• EXERCISE INPUTS
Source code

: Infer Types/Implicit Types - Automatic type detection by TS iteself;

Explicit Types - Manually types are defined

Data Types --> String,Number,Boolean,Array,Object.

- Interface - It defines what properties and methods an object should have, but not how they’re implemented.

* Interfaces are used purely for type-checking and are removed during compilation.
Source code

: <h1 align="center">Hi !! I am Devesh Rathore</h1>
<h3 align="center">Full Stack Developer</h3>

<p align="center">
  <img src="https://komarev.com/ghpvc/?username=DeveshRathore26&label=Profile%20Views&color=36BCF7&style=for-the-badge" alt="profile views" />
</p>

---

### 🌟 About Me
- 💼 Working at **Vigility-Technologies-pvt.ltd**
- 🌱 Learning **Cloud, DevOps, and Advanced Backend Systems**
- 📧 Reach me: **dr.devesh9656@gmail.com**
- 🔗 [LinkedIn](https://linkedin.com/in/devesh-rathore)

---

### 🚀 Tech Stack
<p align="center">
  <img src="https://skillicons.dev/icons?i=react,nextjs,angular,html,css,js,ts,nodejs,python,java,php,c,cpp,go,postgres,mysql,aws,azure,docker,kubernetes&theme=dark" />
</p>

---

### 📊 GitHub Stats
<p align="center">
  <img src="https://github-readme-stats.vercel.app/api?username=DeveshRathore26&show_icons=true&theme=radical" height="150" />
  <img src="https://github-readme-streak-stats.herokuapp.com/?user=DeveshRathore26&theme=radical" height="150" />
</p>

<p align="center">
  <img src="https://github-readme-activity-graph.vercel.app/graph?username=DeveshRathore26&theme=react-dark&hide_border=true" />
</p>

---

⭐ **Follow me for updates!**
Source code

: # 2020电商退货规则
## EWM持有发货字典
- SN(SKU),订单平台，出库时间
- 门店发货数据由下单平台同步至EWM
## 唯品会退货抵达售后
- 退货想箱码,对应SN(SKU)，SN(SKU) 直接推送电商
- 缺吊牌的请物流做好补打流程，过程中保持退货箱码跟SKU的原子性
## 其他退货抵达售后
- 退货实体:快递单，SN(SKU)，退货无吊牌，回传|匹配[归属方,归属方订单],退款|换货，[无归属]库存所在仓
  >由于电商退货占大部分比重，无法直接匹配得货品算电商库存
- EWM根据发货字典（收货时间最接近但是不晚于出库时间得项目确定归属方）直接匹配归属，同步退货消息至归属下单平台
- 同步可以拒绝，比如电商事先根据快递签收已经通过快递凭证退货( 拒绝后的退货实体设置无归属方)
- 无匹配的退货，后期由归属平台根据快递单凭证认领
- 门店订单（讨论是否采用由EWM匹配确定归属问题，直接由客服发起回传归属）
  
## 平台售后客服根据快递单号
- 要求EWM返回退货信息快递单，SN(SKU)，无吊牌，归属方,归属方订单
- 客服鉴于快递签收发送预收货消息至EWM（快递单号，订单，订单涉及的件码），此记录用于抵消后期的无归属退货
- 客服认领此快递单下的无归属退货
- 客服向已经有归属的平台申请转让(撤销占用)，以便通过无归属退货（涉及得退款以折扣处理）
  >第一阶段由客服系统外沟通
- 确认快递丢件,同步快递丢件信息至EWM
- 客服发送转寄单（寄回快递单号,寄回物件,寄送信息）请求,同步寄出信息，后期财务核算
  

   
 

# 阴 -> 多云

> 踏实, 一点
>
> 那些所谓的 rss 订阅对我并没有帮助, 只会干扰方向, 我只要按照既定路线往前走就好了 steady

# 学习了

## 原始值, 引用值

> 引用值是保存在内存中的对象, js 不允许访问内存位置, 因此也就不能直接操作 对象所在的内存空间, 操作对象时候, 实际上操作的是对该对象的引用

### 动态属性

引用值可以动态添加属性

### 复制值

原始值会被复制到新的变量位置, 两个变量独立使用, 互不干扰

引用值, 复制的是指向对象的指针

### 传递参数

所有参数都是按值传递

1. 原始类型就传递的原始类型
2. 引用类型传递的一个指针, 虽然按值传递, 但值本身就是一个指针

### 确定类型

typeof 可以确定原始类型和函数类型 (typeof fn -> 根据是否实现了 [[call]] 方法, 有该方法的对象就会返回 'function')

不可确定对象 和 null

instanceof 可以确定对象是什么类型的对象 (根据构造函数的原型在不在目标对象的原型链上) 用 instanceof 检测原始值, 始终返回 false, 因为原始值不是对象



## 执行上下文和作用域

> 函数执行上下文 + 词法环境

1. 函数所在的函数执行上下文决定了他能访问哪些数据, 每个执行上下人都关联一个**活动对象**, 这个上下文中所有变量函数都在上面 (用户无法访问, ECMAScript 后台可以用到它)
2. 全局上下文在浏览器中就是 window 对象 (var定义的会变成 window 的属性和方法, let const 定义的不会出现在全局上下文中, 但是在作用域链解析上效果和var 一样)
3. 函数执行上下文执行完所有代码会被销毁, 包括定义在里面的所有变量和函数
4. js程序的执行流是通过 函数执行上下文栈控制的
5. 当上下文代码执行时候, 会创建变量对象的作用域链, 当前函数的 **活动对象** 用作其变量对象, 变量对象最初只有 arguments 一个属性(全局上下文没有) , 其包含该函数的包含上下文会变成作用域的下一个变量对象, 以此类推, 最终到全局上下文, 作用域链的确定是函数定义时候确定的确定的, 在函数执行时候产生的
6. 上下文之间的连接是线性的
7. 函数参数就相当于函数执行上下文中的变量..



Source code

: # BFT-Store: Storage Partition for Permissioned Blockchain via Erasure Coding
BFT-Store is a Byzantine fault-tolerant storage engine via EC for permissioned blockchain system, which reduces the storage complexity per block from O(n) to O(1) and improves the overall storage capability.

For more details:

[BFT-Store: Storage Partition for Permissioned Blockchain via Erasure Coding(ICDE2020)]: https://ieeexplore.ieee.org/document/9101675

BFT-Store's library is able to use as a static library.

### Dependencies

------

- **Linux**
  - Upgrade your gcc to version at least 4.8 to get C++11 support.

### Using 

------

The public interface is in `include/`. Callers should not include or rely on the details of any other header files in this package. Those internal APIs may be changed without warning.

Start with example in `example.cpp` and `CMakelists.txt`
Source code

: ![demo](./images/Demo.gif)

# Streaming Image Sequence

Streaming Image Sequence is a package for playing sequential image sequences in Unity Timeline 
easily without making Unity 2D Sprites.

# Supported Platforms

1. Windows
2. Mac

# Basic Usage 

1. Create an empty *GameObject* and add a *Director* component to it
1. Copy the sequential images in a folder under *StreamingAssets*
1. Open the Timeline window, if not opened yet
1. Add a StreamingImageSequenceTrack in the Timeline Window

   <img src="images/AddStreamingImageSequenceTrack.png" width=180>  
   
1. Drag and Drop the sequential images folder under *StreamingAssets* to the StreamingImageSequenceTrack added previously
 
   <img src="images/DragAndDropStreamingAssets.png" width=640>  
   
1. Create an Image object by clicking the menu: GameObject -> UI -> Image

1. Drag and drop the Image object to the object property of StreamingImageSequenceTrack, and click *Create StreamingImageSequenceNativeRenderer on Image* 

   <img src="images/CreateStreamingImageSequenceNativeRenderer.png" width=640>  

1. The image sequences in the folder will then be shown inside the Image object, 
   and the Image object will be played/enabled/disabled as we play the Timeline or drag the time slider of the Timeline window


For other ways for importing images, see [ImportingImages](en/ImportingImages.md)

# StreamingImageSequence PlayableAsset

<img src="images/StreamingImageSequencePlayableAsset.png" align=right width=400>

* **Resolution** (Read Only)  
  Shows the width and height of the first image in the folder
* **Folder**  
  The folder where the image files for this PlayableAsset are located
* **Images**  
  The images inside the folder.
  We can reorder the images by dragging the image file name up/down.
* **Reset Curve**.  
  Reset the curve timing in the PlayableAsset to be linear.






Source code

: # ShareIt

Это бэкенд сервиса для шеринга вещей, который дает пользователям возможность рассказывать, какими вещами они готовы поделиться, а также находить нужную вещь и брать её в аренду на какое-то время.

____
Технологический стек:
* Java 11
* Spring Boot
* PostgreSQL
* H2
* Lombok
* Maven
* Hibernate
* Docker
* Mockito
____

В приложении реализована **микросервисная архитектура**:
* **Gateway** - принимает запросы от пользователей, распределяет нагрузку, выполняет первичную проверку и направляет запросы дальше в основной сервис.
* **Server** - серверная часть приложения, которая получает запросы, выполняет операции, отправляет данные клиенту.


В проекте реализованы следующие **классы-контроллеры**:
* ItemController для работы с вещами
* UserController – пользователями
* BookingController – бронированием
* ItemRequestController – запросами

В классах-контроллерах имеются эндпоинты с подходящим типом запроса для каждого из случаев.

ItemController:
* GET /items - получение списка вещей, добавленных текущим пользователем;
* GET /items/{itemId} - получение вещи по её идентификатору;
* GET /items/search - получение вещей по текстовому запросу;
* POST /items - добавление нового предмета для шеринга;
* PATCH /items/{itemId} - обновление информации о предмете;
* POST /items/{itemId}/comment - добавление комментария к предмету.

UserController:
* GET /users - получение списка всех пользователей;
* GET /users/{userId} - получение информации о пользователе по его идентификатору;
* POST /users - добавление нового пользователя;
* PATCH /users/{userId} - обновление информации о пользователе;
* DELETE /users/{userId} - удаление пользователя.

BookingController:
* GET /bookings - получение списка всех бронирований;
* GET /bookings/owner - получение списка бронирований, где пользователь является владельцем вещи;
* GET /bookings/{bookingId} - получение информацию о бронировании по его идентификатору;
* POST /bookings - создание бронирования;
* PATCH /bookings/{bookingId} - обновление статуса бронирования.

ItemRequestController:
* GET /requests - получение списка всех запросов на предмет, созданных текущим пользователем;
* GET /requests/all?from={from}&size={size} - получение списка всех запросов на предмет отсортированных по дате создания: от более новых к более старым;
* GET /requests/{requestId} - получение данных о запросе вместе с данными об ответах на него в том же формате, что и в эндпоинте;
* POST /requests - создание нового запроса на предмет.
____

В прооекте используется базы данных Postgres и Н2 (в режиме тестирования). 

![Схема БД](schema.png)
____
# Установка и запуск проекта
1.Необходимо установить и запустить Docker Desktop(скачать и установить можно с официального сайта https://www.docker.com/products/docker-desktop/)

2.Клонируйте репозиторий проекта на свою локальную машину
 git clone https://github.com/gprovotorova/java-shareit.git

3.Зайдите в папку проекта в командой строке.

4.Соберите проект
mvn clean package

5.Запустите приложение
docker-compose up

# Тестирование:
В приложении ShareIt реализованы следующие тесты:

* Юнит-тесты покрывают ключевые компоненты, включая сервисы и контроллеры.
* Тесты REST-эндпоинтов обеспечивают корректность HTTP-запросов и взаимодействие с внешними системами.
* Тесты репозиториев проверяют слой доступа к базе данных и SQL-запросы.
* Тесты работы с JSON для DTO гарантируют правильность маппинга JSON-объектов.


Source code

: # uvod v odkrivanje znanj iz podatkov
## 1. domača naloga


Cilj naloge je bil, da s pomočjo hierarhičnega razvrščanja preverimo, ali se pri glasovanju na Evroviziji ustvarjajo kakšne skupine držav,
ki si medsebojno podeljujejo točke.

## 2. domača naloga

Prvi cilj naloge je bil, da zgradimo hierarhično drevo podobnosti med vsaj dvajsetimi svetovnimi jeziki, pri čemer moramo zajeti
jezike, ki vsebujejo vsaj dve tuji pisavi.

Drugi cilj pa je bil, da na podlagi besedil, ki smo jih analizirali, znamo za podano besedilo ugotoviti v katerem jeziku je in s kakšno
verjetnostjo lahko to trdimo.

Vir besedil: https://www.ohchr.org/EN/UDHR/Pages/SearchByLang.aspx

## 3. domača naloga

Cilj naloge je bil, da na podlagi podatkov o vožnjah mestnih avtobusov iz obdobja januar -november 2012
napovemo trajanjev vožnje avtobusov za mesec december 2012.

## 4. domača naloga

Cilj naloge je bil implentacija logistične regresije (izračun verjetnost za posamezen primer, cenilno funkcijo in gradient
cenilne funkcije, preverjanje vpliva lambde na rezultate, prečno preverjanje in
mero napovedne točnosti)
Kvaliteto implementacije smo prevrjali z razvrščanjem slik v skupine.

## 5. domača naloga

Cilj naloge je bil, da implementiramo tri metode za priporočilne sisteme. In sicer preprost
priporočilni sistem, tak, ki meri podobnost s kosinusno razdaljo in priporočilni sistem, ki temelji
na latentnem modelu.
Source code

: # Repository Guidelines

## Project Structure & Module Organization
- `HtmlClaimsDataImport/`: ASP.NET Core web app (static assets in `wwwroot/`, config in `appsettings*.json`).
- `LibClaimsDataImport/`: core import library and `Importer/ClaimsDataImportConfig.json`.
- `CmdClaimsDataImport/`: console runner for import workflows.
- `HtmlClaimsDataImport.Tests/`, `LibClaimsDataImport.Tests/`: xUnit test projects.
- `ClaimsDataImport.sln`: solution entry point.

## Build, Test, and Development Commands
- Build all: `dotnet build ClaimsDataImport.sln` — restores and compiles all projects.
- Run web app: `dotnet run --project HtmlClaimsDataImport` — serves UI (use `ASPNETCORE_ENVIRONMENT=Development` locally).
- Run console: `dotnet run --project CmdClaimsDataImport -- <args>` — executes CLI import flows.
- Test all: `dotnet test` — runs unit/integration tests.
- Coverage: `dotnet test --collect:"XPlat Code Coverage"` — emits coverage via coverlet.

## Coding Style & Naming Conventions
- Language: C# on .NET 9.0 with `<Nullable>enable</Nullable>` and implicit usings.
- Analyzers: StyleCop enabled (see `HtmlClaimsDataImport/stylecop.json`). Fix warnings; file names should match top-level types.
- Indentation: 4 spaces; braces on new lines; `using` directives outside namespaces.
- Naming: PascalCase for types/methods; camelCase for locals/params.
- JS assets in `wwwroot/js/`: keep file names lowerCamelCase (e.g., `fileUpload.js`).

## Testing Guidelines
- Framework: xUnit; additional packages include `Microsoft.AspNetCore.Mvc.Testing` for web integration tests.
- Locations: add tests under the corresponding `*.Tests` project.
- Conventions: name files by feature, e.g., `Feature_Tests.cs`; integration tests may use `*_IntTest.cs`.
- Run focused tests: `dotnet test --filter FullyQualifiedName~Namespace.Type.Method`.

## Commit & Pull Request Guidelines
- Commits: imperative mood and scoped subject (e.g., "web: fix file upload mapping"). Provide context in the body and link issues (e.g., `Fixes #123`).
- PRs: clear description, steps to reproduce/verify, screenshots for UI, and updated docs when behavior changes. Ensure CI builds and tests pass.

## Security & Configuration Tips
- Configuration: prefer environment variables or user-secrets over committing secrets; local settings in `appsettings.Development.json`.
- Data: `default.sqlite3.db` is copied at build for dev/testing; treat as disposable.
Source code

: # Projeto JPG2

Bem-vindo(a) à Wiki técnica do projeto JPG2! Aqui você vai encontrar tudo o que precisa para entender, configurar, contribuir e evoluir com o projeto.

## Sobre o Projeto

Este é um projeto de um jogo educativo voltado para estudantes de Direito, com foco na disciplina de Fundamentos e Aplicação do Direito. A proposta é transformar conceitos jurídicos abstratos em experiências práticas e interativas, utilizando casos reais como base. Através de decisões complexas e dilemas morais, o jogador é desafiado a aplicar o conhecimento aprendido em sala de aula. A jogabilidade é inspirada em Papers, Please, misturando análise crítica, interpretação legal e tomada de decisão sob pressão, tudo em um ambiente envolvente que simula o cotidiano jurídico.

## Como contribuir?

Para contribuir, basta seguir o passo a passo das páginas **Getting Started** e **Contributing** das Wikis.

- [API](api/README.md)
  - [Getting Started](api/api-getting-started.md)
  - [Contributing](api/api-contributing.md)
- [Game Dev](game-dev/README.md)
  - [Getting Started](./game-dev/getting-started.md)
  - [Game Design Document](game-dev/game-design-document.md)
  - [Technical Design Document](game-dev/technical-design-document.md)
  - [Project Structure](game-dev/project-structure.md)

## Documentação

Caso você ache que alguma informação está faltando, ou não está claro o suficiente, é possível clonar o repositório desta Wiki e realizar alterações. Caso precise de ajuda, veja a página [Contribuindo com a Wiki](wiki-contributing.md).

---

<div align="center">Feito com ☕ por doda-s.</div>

• YOUR TASK
Copy each line in the entries above where the word "besedil" shows up.

• SOLUTION TO THE EXERCISE
Drugi cilj pa je bil, da na podlagi besedil, ki smo jih analizirali, znamo za podano besedilo ugotoviti v katerem jeziku je in s kakšno
Vir besedil: https://www.ohchr.org/EN/UDHR/Pages/SearchByLang.aspx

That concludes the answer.